* **PROBLEM STATEMENT**
Print the data exactly, leaving nothing out.

═════ EXCERPTED RECORDS

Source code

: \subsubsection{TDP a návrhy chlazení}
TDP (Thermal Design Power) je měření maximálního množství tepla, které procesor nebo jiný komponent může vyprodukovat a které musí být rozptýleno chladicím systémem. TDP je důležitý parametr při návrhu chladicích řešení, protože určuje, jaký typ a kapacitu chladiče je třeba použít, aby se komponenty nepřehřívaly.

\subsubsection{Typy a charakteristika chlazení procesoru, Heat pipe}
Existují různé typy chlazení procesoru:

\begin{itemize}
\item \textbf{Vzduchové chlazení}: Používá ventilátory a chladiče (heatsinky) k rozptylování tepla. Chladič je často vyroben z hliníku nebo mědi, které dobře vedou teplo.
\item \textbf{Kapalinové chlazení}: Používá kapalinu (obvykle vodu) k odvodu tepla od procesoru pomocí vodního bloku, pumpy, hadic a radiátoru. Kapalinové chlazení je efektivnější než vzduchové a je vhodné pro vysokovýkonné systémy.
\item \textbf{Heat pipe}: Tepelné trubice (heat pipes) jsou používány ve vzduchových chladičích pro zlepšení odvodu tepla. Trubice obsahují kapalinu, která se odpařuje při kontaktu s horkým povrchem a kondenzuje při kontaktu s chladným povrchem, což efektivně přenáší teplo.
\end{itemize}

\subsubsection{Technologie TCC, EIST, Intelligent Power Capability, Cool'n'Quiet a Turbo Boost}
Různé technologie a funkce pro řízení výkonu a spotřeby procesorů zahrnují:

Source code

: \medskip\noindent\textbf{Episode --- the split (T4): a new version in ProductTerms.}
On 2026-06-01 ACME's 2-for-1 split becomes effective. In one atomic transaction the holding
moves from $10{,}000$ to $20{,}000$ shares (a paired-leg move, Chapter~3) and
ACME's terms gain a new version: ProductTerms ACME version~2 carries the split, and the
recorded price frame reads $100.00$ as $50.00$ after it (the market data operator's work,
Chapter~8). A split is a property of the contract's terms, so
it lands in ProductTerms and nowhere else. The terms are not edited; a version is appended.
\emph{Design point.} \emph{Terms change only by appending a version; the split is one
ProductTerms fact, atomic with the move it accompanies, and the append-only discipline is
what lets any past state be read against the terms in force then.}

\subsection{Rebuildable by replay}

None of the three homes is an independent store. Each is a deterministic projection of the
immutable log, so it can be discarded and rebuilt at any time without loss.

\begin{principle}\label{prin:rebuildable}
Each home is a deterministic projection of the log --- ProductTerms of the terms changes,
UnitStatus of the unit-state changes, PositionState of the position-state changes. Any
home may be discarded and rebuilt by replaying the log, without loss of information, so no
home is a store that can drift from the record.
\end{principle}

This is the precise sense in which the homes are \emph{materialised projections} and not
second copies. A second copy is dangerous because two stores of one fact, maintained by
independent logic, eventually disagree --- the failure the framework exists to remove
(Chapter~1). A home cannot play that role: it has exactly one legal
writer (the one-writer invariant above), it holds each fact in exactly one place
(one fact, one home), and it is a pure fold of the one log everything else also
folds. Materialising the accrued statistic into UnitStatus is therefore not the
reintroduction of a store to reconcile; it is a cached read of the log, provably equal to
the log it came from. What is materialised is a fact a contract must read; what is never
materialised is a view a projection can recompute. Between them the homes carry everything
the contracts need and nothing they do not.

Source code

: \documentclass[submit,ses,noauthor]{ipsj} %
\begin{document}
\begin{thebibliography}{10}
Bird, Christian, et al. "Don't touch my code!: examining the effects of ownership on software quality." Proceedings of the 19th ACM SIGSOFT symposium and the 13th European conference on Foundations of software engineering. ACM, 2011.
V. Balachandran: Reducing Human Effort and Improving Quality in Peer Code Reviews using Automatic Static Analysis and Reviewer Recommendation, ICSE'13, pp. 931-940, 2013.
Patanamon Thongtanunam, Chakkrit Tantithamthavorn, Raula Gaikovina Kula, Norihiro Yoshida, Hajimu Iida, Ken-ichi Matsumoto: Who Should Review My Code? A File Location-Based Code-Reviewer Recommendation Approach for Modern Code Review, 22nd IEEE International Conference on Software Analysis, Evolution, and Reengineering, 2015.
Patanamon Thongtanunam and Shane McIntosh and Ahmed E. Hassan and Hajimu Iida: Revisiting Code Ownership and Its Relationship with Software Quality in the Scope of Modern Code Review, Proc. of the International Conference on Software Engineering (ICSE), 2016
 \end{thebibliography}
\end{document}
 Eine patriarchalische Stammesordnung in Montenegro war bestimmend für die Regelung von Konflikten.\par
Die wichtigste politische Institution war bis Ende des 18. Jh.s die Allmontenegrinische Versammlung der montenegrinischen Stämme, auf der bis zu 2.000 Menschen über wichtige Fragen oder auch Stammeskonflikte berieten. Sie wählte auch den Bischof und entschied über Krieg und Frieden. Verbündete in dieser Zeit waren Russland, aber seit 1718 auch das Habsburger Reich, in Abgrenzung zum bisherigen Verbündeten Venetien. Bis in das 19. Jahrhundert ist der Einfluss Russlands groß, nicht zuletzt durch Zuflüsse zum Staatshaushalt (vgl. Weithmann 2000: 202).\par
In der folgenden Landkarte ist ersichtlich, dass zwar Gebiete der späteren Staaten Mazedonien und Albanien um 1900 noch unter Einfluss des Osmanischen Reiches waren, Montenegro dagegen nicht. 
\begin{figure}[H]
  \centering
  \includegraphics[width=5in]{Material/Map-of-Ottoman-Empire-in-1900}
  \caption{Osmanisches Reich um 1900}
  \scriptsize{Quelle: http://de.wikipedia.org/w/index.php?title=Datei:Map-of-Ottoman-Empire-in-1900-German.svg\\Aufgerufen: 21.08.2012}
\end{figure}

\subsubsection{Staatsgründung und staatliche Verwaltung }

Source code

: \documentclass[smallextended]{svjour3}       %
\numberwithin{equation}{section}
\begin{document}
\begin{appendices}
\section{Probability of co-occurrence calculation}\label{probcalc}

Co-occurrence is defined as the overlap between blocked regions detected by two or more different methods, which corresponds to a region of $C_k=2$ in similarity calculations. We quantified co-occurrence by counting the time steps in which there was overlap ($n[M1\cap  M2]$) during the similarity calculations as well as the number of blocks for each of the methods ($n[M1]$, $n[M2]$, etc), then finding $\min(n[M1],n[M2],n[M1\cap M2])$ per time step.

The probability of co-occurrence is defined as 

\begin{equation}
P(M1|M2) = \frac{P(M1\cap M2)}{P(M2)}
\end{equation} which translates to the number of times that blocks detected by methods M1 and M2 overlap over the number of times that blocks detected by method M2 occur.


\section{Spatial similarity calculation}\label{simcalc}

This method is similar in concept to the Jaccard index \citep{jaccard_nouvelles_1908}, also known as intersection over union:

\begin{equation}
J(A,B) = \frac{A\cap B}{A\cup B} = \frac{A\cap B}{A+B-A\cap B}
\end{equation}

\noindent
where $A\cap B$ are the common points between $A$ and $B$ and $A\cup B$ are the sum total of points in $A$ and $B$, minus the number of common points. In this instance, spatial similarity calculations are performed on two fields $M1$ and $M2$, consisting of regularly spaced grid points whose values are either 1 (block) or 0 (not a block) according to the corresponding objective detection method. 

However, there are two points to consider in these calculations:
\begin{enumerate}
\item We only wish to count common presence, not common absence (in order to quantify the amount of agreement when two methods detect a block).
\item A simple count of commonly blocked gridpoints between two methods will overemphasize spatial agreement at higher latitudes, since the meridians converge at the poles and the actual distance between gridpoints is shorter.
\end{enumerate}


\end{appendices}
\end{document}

══════════

* **WRITTEN REPLY**
Source code

: \subsubsection{TDP a návrhy chlazení}
TDP (Thermal Design Power) je měření maximálního množství tepla, které procesor nebo jiný komponent může vyprodukovat a které musí být rozptýleno chladicím systémem. TDP je důležitý parametr při návrhu chladicích řešení, protože určuje, jaký typ a kapacitu chladiče je třeba použít, aby se komponenty nepřehřívaly.

\subsubsection{Typy a charakteristika chlazení procesoru, Heat pipe}
Existují různé typy chlazení procesoru:

\begin{itemize}
\item \textbf{Vzduchové chlazení}: Používá ventilátory a chladiče (heatsinky) k rozptylování tepla. Chladič je často vyroben z hliníku nebo mědi, které dobře vedou teplo.
\item \textbf{Kapalinové chlazení}: Používá kapalinu (obvykle vodu) k odvodu tepla od procesoru pomocí vodního bloku, pumpy, hadic a radiátoru. Kapalinové chlazení je efektivnější než vzduchové a je vhodné pro vysokovýkonné systémy.
\item \textbf{Heat pipe}: Tepelné trubice (heat pipes) jsou používány ve vzduchových chladičích pro zlepšení odvodu tepla. Trubice obsahují kapalinu, která se odpařuje při kontaktu s horkým povrchem a kondenzuje při kontaktu s chladným povrchem, což efektivně přenáší teplo.
\end{itemize}

\subsubsection{Technologie TCC, EIST, Intelligent Power Capability, Cool'n'Quiet a Turbo Boost}
Různé technologie a funkce pro řízení výkonu a spotřeby procesorů zahrnují:

Source code

: \medskip\noindent\textbf{Episode --- the split (T4): a new version in ProductTerms.}
On 2026-06-01 ACME's 2-for-1 split becomes effective. In one atomic transaction the holding
moves from $10{,}000$ to $20{,}000$ shares (a paired-leg move, Chapter~3) and
ACME's terms gain a new version: ProductTerms ACME version~2 carries the split, and the
recorded price frame reads $100.00$ as $50.00$ after it (the market data operator's work,
Chapter~8). A split is a property of the contract's terms, so
it lands in ProductTerms and nowhere else. The terms are not edited; a version is appended.
\emph{Design point.} \emph{Terms change only by appending a version; the split is one
ProductTerms fact, atomic with the move it accompanies, and the append-only discipline is
what lets any past state be read against the terms in force then.}

\subsection{Rebuildable by replay}

None of the three homes is an independent store. Each is a deterministic projection of the
immutable log, so it can be discarded and rebuilt at any time without loss.

\begin{principle}\label{prin:rebuildable}
Each home is a deterministic projection of the log --- ProductTerms of the terms changes,
UnitStatus of the unit-state changes, PositionState of the position-state changes. Any
home may be discarded and rebuilt by replaying the log, without loss of information, so no
home is a store that can drift from the record.
\end{principle}

This is the precise sense in which the homes are \emph{materialised projections} and not
second copies. A second copy is dangerous because two stores of one fact, maintained by
independent logic, eventually disagree --- the failure the framework exists to remove
(Chapter~1). A home cannot play that role: it has exactly one legal
writer (the one-writer invariant above), it holds each fact in exactly one place
(one fact, one home), and it is a pure fold of the one log everything else also
folds. Materialising the accrued statistic into UnitStatus is therefore not the
reintroduction of a store to reconcile; it is a cached read of the log, provably equal to
the log it came from. What is materialised is a fact a contract must read; what is never
materialised is a view a projection can recompute. Between them the homes carry everything
the contracts need and nothing they do not.

Source code

: \documentclass[submit,ses,noauthor]{ipsj} %
\begin{document}
\begin{thebibliography}{10}
Bird, Christian, et al. "Don't touch my code!: examining the effects of ownership on software quality." Proceedings of the 19th ACM SIGSOFT symposium and the 13th European conference on Foundations of software engineering. ACM, 2011.
V. Balachandran: Reducing Human Effort and Improving Quality in Peer Code Reviews using Automatic Static Analysis and Reviewer Recommendation, ICSE'13, pp. 931-940, 2013.
Patanamon Thongtanunam, Chakkrit Tantithamthavorn, Raula Gaikovina Kula, Norihiro Yoshida, Hajimu Iida, Ken-ichi Matsumoto: Who Should Review My Code? A File Location-Based Code-Reviewer Recommendation Approach for Modern Code Review, 22nd IEEE International Conference on Software Analysis, Evolution, and Reengineering, 2015.
Patanamon Thongtanunam and Shane McIntosh and Ahmed E. Hassan and Hajimu Iida: Revisiting Code Ownership and Its Relationship with Software Quality in the Scope of Modern Code Review, Proc. of the International Conference on Software Engineering (ICSE), 2016
 \end{thebibliography}
\end{document}
 Eine patriarchalische Stammesordnung in Montenegro war bestimmend für die Regelung von Konflikten.\par
Die wichtigste politische Institution war bis Ende des 18. Jh.s die Allmontenegrinische Versammlung der montenegrinischen Stämme, auf der bis zu 2.000 Menschen über wichtige Fragen oder auch Stammeskonflikte berieten. Sie wählte auch den Bischof und entschied über Krieg und Frieden. Verbündete in dieser Zeit waren Russland, aber seit 1718 auch das Habsburger Reich, in Abgrenzung zum bisherigen Verbündeten Venetien. Bis in das 19. Jahrhundert ist der Einfluss Russlands groß, nicht zuletzt durch Zuflüsse zum Staatshaushalt (vgl. Weithmann 2000: 202).\par
In der folgenden Landkarte ist ersichtlich, dass zwar Gebiete der späteren Staaten Mazedonien und Albanien um 1900 noch unter Einfluss des Osmanischen Reiches waren, Montenegro dagegen nicht. 
\begin{figure}[H]
  \centering
  \includegraphics[width=5in]{Material/Map-of-Ottoman-Empire-in-1900}
  \caption{Osmanisches Reich um 1900}
  \scriptsize{Quelle: http://de.wikipedia.org/w/index.php?title=Datei:Map-of-Ottoman-Empire-in-1900-German.svg\\Aufgerufen: 21.08.2012}
\end{figure}

\subsubsection{Staatsgründung und staatliche Verwaltung }

Source code

: \documentclass[smallextended]{svjour3}       %
\numberwithin{equation}{section}
\begin{document}
\begin{appendices}
\section{Probability of co-occurrence calculation}\label{probcalc}

Co-occurrence is defined as the overlap between blocked regions detected by two or more different methods, which corresponds to a region of $C_k=2$ in similarity calculations. We quantified co-occurrence by counting the time steps in which there was overlap ($n[M1\cap  M2]$) during the similarity calculations as well as the number of blocks for each of the methods ($n[M1]$, $n[M2]$, etc), then finding $\min(n[M1],n[M2],n[M1\cap M2])$ per time step.

The probability of co-occurrence is defined as 

\begin{equation}
P(M1|M2) = \frac{P(M1\cap M2)}{P(M2)}
\end{equation} which translates to the number of times that blocks detected by methods M1 and M2 overlap over the number of times that blocks detected by method M2 occur.


\section{Spatial similarity calculation}\label{simcalc}

This method is similar in concept to the Jaccard index \citep{jaccard_nouvelles_1908}, also known as intersection over union:

\begin{equation}
J(A,B) = \frac{A\cap B}{A\cup B} = \frac{A\cap B}{A+B-A\cap B}
\end{equation}

\noindent
where $A\cap B$ are the common points between $A$ and $B$ and $A\cup B$ are the sum total of points in $A$ and $B$, minus the number of common points. In this instance, spatial similarity calculations are performed on two fields $M1$ and $M2$, consisting of regularly spaced grid points whose values are either 1 (block) or 0 (not a block) according to the corresponding objective detection method. 

However, there are two points to consider in these calculations:
\begin{enumerate}
\item We only wish to count common presence, not common absence (in order to quantify the amount of agreement when two methods detect a block).
\item A simple count of commonly blocked gridpoints between two methods will overemphasize spatial agreement at higher latitudes, since the meridians converge at the poles and the actual distance between gridpoints is shorter.
\end{enumerate}


\end{appendices}
\end{document}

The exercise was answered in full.